Issue 1, Volume 1, 2026

Editorial note
• Last update: 2026-04-11 11:05:11
What is this paper about
PAD is not failing for lack of options — it is failing because the right options are too often used in isolation, too late, or not at all. This review shows where the strongest treatment signals truly are, from rivaroxaban-plus-aspirin and exercise therapy to IVUS-guided revascularization, and why real progress depends on combining them into one strategy.

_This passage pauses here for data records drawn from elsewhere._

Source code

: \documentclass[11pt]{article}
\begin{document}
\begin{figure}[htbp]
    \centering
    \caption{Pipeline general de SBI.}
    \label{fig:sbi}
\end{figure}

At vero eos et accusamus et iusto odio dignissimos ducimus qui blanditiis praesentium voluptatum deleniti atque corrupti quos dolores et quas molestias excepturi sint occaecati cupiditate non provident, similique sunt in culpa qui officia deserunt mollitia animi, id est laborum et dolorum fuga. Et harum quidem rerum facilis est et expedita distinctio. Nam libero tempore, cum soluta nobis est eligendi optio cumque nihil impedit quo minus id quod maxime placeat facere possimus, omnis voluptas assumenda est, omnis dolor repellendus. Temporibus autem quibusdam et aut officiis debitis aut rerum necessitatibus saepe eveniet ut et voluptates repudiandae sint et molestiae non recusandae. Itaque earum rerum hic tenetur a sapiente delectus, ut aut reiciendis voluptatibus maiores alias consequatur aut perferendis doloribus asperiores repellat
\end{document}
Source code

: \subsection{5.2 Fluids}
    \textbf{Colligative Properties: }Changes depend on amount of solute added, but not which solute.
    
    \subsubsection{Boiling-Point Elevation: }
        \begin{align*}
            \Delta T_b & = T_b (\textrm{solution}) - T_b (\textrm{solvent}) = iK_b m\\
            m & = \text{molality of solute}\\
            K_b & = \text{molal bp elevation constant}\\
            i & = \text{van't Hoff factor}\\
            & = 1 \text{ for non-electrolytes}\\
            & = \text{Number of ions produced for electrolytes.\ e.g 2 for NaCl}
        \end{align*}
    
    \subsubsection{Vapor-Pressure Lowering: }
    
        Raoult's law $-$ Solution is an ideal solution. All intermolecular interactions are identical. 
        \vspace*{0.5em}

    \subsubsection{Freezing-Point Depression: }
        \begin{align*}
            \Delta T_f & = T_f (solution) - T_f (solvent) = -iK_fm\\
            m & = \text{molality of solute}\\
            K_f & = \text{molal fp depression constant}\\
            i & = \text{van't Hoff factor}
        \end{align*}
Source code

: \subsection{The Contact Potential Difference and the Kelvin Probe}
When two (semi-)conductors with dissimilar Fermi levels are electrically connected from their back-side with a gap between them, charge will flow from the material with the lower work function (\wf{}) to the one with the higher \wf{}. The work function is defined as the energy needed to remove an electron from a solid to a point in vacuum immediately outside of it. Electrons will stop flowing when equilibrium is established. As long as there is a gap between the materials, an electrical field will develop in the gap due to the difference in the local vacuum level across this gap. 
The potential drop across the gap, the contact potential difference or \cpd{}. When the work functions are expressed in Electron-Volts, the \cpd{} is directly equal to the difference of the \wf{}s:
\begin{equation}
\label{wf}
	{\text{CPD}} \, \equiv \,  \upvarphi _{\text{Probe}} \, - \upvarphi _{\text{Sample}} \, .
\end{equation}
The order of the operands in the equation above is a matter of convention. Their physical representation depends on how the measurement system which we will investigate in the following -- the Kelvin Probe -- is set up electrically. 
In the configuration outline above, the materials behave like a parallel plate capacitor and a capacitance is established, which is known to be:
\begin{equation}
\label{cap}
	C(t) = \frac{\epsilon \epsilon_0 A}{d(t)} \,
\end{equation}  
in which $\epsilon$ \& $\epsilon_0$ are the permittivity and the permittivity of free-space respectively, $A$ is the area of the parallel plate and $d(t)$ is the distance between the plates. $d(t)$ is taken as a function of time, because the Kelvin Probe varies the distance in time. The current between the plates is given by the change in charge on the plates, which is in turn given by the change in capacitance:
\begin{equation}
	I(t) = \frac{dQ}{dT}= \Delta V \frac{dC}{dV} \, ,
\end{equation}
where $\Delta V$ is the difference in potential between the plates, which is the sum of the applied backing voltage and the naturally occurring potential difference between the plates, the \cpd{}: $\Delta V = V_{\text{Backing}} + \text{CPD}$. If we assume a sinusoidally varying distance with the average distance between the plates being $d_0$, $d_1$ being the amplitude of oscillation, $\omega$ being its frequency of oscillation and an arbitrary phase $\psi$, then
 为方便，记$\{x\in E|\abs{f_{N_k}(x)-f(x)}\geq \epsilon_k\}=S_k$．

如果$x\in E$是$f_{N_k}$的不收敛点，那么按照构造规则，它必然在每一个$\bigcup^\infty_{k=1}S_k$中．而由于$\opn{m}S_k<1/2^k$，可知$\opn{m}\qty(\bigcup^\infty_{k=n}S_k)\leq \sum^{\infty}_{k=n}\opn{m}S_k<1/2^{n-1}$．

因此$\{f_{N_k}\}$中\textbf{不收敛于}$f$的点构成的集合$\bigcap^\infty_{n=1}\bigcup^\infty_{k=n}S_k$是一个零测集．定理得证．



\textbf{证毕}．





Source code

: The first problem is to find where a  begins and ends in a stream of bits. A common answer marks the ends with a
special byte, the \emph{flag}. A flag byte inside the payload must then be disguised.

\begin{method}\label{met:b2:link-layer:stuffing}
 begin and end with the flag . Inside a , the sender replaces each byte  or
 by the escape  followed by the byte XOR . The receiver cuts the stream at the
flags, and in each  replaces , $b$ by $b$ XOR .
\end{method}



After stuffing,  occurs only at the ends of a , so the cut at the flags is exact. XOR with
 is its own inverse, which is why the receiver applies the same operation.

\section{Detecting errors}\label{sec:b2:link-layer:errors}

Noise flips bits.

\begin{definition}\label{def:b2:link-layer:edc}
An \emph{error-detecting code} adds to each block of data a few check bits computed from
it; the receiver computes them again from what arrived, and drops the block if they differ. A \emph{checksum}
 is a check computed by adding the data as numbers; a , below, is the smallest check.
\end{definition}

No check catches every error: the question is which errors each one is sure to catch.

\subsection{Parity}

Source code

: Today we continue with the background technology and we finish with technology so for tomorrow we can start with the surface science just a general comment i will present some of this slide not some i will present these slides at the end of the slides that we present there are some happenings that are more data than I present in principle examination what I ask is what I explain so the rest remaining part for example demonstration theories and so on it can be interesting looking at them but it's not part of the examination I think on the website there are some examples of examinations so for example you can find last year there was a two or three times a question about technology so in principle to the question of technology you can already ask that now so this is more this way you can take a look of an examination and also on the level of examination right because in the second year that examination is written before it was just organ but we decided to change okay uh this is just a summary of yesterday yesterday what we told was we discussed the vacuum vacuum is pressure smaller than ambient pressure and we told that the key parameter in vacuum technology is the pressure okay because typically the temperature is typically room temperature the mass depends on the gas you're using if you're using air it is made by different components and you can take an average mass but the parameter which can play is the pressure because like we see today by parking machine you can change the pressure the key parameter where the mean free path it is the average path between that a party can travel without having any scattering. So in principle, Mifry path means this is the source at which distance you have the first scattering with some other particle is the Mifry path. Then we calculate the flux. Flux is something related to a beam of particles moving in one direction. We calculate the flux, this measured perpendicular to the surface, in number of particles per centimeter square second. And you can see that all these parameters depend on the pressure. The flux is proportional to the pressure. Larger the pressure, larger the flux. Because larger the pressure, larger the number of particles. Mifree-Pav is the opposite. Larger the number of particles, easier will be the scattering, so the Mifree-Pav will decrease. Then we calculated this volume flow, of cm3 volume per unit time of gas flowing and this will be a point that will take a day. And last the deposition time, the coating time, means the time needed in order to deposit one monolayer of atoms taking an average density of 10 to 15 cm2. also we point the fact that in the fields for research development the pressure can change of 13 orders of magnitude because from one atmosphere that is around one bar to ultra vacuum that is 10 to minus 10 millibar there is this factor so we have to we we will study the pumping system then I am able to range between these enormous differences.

DOI: 10.62487/saimsarafa4dc087

Abstract: The aim of this paper is to synthesize current evidence regarding the risk factors, diagnostic screening tools, and therapeutic interventions for peripheral artery disease, with a focus on improving limb salvage and cardiovascular outcomes. The review utilises 3585 original studies with 35864537 total participants (topic deduplicated ΣN). The mapped evidence suggests that contemporary peripheral artery disease care is most consistently strengthened by intensive secondary prevention, structured exercise, and selective revascularization, with dual-pathway inhibition standing out as a prominent signal: low-dose rivaroxaban plus aspirin was associated with a 43% reduction in major adverse limb events and a 58% reduction in total vascular amputations in stable peripheral artery disease, while post-revascularization analyses showed hazard ratios of about 0.85 to 0.86 for ischemic event reduction. Across the broader treatment landscape, supervised and home-based exercise improved walking performance, cilostazol and statins supported symptom and event reduction, and drug-coated balloons, drug-eluting stents, intravascular lithotripsy, and intravascular ultrasound-guided intervention were repeatedly associated with better procedural or patency-related outcomes in selected anatomic settings. At the same time, the evidence map highlights that treatment benefit is strongly modified by diabetes mellitus, chronic kidney disease, frailty, bleeding risk, and major socioeconomic and sex-based disparities in access to guideline-directed care. Clinically, these findings support a multidisciplinary model in which aggressive medical therapy, exercise rehabilitation, and anatomy-specific revascularization are integrated rather than treated as competing strategies. Because much of the literature remains heterogeneous and a substantial share is observational, future research should prioritize pragmatic and phenotype-specific trials that clarify optimal antithrombotic selection, limb-specific effects of newer metabolic therapies, and implementation strategies that reduce undertreatment and inequity in peripheral artery disease care.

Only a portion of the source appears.